The insured, a joint venture, was hired as manager for the construction of a $900 million hotel and convention center. OCIP and excess policies were obtained through ACE. The project was also insured by a Builders Risk Policy through Factory Mutual Insurance Company.
During construction, a rod eroded, causing the atrium to collapse. Substantial property damage occurred and the completion of the project was delayed for several months.
The joint venture was sued for breach of contract and breach of fiduciary duty. Reimbursement of approximately $65 million in damages was sought from the joint venture for an alleged overpayment. The joint venture did not notify ACE of the suit. The underlying suit was settled with the joint venture crediting the owner for over $26 million.
Six months after the settlement and nearly two years after the collapse, the joint venture wrote to ACE advising to the extent that FM Global did not pay the underlying claim, reimbursement would be sought from ACE. However, the letter did not mention the settlement. Ten months later, ACE issued a reservation of rights letter, citing business risk exclusions, late notice, and voluntary payments made without ACE's consent as potential grounds for denial of coverage. Subsequently, FM Global denied the joint venture's claims.

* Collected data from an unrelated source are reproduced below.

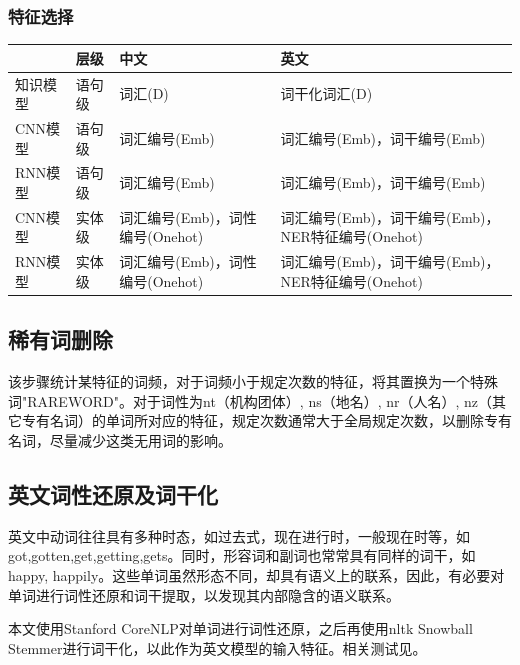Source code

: \subsubsection{特征选择}
\begin{center}
\begin{tabu}to \textwidth{X|X|X[3]|X[3]} 
\hline
& 层级 & 中文 & 英文\\
\hline
知识模型 & 语句级 & 词汇(D) & 词干化词汇(D)\\
\hline
CNN模型 & 语句级 & 词汇编号(Emb) & 词汇编号(Emb)，词干编号(Emb)\\
\hline
RNN模型 & 语句级 & 词汇编号(Emb) & 词汇编号(Emb)，词干编号(Emb)\\
\hline
CNN模型 & 实体级 & 词汇编号(Emb)，词性编号(Onehot) & 词汇编号(Emb)，词干编号(Emb)，NER特征编号(Onehot)\\
\hline
RNN模型 & 实体级 & 词汇编号(Emb)，词性编号(Onehot) & 词汇编号(Emb)，词干编号(Emb)，NER特征编号(Onehot)\\
\hline
\end{tabu}
\end{center}

\subsection{稀有词删除}
该步骤统计某特征的词频，对于词频小于规定次数的特征，将其置换为一个特殊词"RAREWORD"。对于词性为nt（机构团体）, ns（地名）, nr（人名）, nz（其它专有名词）的单词所对应的特征，规定次数通常大于全局规定次数，以删除专有名词，尽量减少这类无用词的影响。

\subsection{英文词性还原及词干化}
英文中动词往往具有多种时态，如过去式，现在进行时，一般现在时等，如got,gotten,get,getting,gets。同时，形容词和副词也常常具有同样的词干，如happy, happily。这些单词虽然形态不同，却具有语义上的联系，因此，有必要对单词进行词性还原和词干提取，以发现其内部隐含的语义联系。\par
本文使用Stanford CoreNLP对单词进行词性还原，之后再使用nltk Snowball Stemmer进行词干化，以此作为英文模型的输入特征。相关测试见。
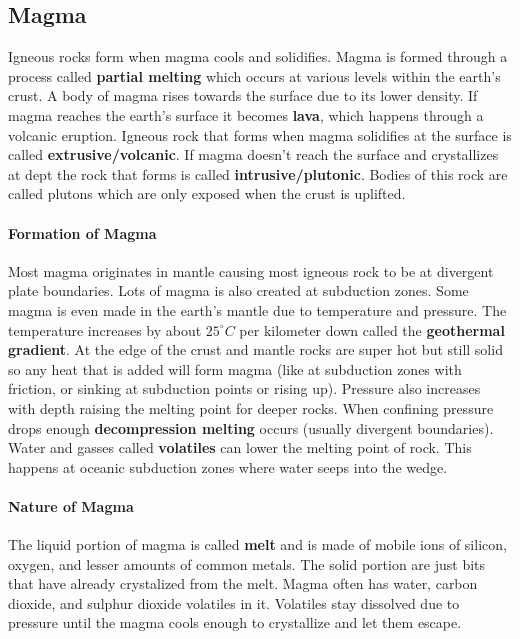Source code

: \documentclass{article}
\begin{document}
\subsection*{Magma} %
\label{sub:magma}
Igneous rocks form when magma cools and solidifies. Magma is formed through a process called \textbf{partial melting} which occurs at various levels within the earth's crust. A body of magma rises towards the surface due to its lower density. If magma reaches the earth's surface it becomes \textbf{lava}, which happens through a volcanic eruption. Igneous rock that forms when magma solidifies at the surface is called \textbf{extrusive/volcanic}. If magma doesn't reach the surface and crystallizes at dept the rock that forms is called \textbf{intrusive/plutonic}. Bodies of this rock are called plutons which are only exposed when the crust is uplifted.

\paragraph{Formation of Magma} %
\label{par:formation_of_magma}
Most magma originates in mantle causing most igneous rock to be at divergent plate boundaries. Lots of magma is also created at subduction zones. Some magma is even made in the earth's mantle due to temperature and pressure. The temperature increases by about $25^{\circ} C$ per kilometer down called the \textbf{geothermal gradient}. At the edge of the crust and mantle rocks are super hot but still solid so any heat that is added will form magma (like at subduction zones with friction, or sinking at subduction points or rising up). Pressure also increases with depth raising the melting point for deeper rocks. When confining pressure drops enough \textbf{decompression melting} occurs (usually divergent boundaries). Water and gasses called \textbf{volatiles} can lower the melting point of rock. This happens at oceanic subduction zones where water seeps into the wedge.

\paragraph{Nature of Magma} %
\label{par:nature_of_magma}
The liquid portion of magma is called \textbf{melt} and is made of mobile ions of silicon, oxygen, and lesser amounts of common metals. The solid portion are just bits that have already crystalized from the melt. Magma often has water, carbon dioxide, and sulphur dioxide volatiles in it. Volatiles stay dissolved due to pressure until the magma cools enough to crystallize and let them escape.
\end{document}
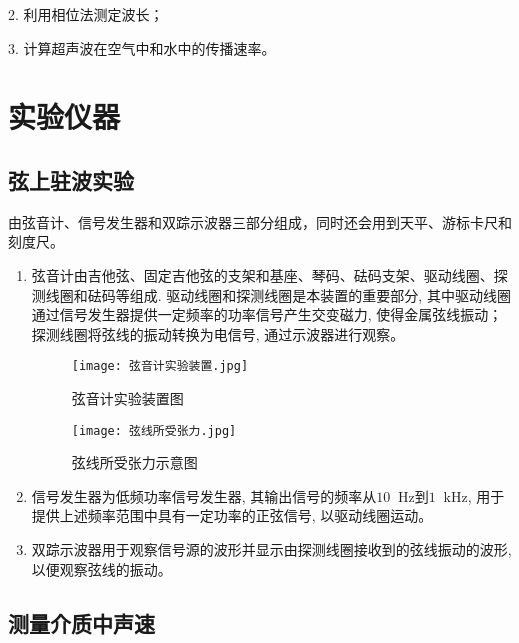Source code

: \documentclass[11pt]{article}
\newcommand*{\unit}[1]{\mathop{}\!\mathrm{#1}}
\begin{document}
2. 利用相位法测定波长；

3. 计算超声波在空气中和水中的传播速率。

\section{实验仪器}

\subsection{弦上驻波实验}

由弦音计、信号发生器和双踪示波器三部分组成，同时还会用到天平、游标卡尺和刻度尺。

\begin{enumerate}

    \item 弦音计由吉他弦、固定吉他弦的支架和基座、琴码、砝码支架、驱动线圈、探测线圈和砝码等组成. 驱动线圈和探测线圈是本装置的重要部分, 其中驱动线圈通过信号发生器提供一定频率的功率信号产生交变磁力, 使得金属弦线振动；探测线圈将弦线的振动转换为电信号, 通过示波器进行观察。
    
    \begin{figure}[H]
        \begin{minipage}[t]{0.6\linewidth}
            \centering
            \texttt{[image: 弦音计实验装置.jpg]}
            \caption{弦音计实验装置图}
        \end{minipage}
        \begin{minipage}[t]{0.39\linewidth}
            \centering
            \texttt{[image: 弦线所受张力.jpg]}
            \caption{弦线所受张力示意图}
        \end{minipage}
    \end{figure}

    \item 信号发生器为低频功率信号发生器, 其输出信号的频率从$10\unit{Hz}$到$1\unit{kHz}$, 用于提供上述频率范围中具有一定功率的正弦信号, 以驱动线圈运动。
	
    \item 双踪示波器用于观察信号源的波形并显示由探测线圈接收到的弦线振动的波形, 以便观察弦线的振动。

\end{enumerate}

\subsection{测量介质中声速}
\end{document}
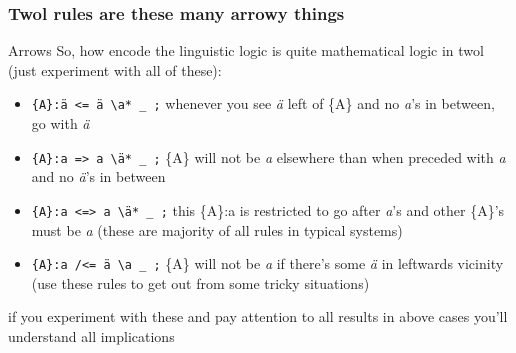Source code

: \documentclass[10pt,xetex]{beamer} %
\begin{document}
\begin{frame}
    \frametitle{Twol rules are these many arrowy things}
    \begin{block}{Arrows}
    So, how encode the linguistic logic is quite mathematical logic in twol
    (just experiment with all of these):
    \begin{itemize}
        \item \texttt{\{A\}:ä <= ä \textbackslash a* \_ ;} whenever you see \textit{ä} left
            of \{A\} and no \textit{a}'s in between, go with \textit{ä}
        \item \texttt{\{A\}:a => a \textbackslash ä* \_ ;} \{A\} will not be \textit{a} elsewhere
            than when preceded with \textit{a} and no \textit{ä}'s in between
        \item \texttt{\{A\}:a <=> a \textbackslash ä* \_ ;} this \{A\}:a is restricted
            to go after \textit{a}'s and other \{A\}'s must be \textit{a} (these are majority of all
            rules in typical systems)
        \item \texttt{\{A\}:a /<= ä \textbackslash a \_ ;} \{A\} will not be \textit{a} if
            there's some \textit{ä} in leftwards vicinity (use these rules to
            get out from some tricky situations)
    \end{itemize}
    if you experiment with these and pay attention to all results in above
    cases you'll understand all implications
    \end{block}
\end{frame}
\end{document}
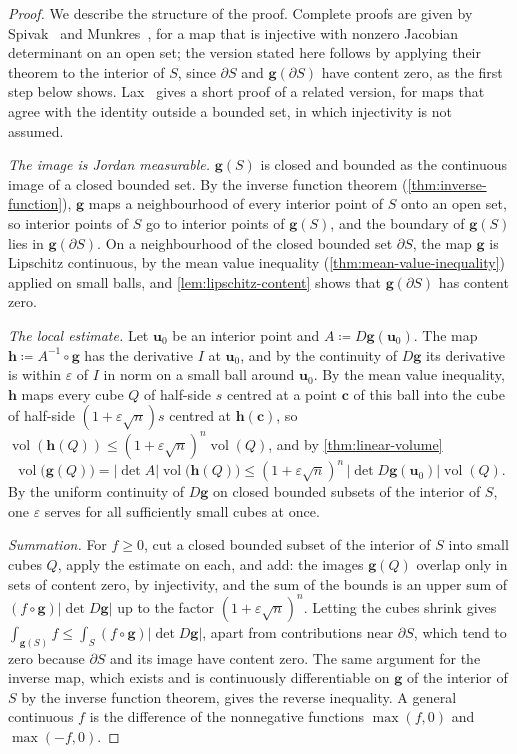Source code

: \begin{proof}
We describe the structure of the proof. Complete proofs are given by Spivak~\cite[Thm.~3-13]{spivak1965manifolds} and Munkres~\cite[Chap.~4]{munkres1991}, for a map that is injective with nonzero Jacobian determinant on an open set; the version stated here follows by applying their theorem to the interior of $S$, since $\partial S$ and $\mathbf g(\partial S)$ have content zero, as the first step below shows. Lax~\cite{lax1999} gives a short proof of a related version, for maps that agree with the identity outside a bounded set, in which injectivity is not assumed.

\emph{The image is Jordan measurable.} $\mathbf g(S)$ is closed and bounded as the continuous image of a closed bounded set. By the inverse function theorem (\cref{thm:inverse-function}), $\mathbf g$ maps a neighbourhood of every interior point of $S$ onto an open set, so interior points of $S$ go to interior points of $\mathbf g(S)$, and the boundary of $\mathbf g(S)$ lies in $\mathbf g(\partial S)$. On a neighbourhood of the closed bounded set $\partial S$, the map $\mathbf g$ is Lipschitz continuous, by the mean value inequality (\cref{thm:mean-value-inequality}) applied on small balls, and \cref{lem:lipschitz-content} shows that $\mathbf g(\partial S)$ has content zero.

\emph{The local estimate.} Let $\mathbf u_0$ be an interior point and $A\coloneqq D\mathbf g(\mathbf u_0)$. The map $\mathbf h\coloneqq A^{-1}\circ\mathbf g$ has the derivative $I$ at $\mathbf u_0$, and by the continuity of $D\mathbf g$ its derivative is within $\varepsilon$ of $I$ in norm on a small ball around $\mathbf u_0$. By the mean value inequality, $\mathbf h$ maps every cube $Q$ of half-side $s$ centred at a point $\mathbf c$ of this ball into the cube of half-side $(1+\varepsilon\sqrt n)s$ centred at $\mathbf h(\mathbf c)$, so $\operatorname{vol}(\mathbf h(Q))\le(1+\varepsilon\sqrt n)^n\operatorname{vol}(Q)$, and by \cref{thm:linear-volume}
\[
\operatorname{vol}\bigl(\mathbf g(Q)\bigr)=|\det A|\operatorname{vol}\bigl(\mathbf h(Q)\bigr)\le(1+\varepsilon\sqrt n)^n\,|\det D\mathbf g(\mathbf u_0)|\operatorname{vol}(Q).
\]
By the uniform continuity of $D\mathbf g$ on closed bounded subsets of the interior of $S$, one $\varepsilon$ serves for all sufficiently small cubes at once.

\emph{Summation.} For $f\ge0$, cut a closed bounded subset of the interior of $S$ into small cubes $Q$, apply the estimate on each, and add: the images $\mathbf g(Q)$ overlap only in sets of content zero, by injectivity, and the sum of the bounds is an upper sum of $(f\circ\mathbf g)|\det D\mathbf g|$ up to the factor $(1+\varepsilon\sqrt n)^n$. Letting the cubes shrink gives $\int_{\mathbf g(S)}f\le\int_S(f\circ\mathbf g)|\det D\mathbf g|$, apart from contributions near $\partial S$, which tend to zero because $\partial S$ and its image have content zero. The same argument for the inverse map, which exists and is continuously differentiable on $\mathbf g$ of the interior of $S$ by the inverse function theorem, gives the reverse inequality. A general continuous $f$ is the difference of the nonnegative functions $\max(f,0)$ and $\max(-f,0)$.
\end{proof}

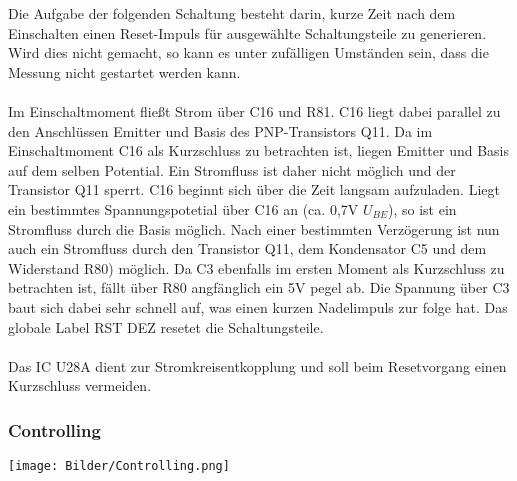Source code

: \documentclass[a4paper,11pt]{scrartcl}
\begin{document}
Die Aufgabe der folgenden Schaltung besteht darin, kurze Zeit nach dem Einschalten einen Reset-Impuls für ausgewählte Schaltungsteile zu generieren. Wird dies nicht gemacht, so kann es unter zufälligen Umständen sein, dass die Messung nicht gestartet werden kann.
\\
\\
Im Einschaltmoment fließt Strom über C16 und R81. C16 liegt dabei parallel zu den Anschlüssen \glqq Emitter und Basis\grqq{} des PNP-Transistors Q11. Da im Einschaltmoment C16 als Kurzschluss zu betrachten ist, liegen Emitter und Basis auf dem selben Potential. Ein Stromfluss ist daher nicht möglich und der Transistor Q11 sperrt. C16 beginnt sich über die Zeit langsam aufzuladen. Liegt ein bestimmtes Spannungspotetial über C16 an (ca. 0,7V $U_{BE}$), so ist ein Stromfluss durch die Basis möglich. Nach einer bestimmten Verzögerung ist nun auch ein Stromfluss durch den Transistor Q11, dem Kondensator C5 und dem Widerstand R80) möglich. Da C3 ebenfalls im ersten Moment als Kurzschluss zu betrachten ist, fällt über R80 angfänglich ein 5V pegel ab. Die Spannung über C3 baut sich dabei sehr schnell auf, was einen kurzen Nadelimpuls zur folge hat. Das globale Label \glqq RST DEZ\grqq{} resetet die Schaltungsteile.  
\\
\\
Das IC U28A dient zur Stromkreisentkopplung und soll beim Resetvorgang einen Kurzschluss vermeiden.

\newpage
\subsubsection{Controlling}

\begin{center}
\texttt{[image: Bilder/Controlling.png]}
\end{center}
\end{document}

The joint venture sued ACE. The district court granted summary judgment to ACE. The Fourth Circuit affirmed.
The primary policy provided the insured would not, except at its own cost, "voluntarily make a payment, assume any obligation, or incur any expense," without the insurer's consent. Further, the insured could not sue for coverage unless the policy terms had been fully complied with.
The joint venture argued that under a Maryland statute, an insurer could not disclaim coverage for failure to give notice unless there was actual prejudice to the insurer. Therefore, ACE had to show actual prejudice before denying coverage. The Fourth Circuit decided the central issue was whether the insured could unilaterally settle a construction defect case, present a completed settlement to the insurer, and obtain indemnification despite breaching the policy provisions.
Here, the joint venture could not satisfy the conditions precedent of the voluntary payment and no-action clause because they attempted to settle and voluntarily made payment without ACE's consent. The Maryland statute did not apply, so there was no requirement for ACE to show prejudice.
Finally, the joint venture argued ACE had waived its late notice defense because it ignored the joint venture's claim for an unreasonably long period and even told the joint venture it would pay the claim. There was no showing, however, that ACE had intentionally relinquished its rights under the policy.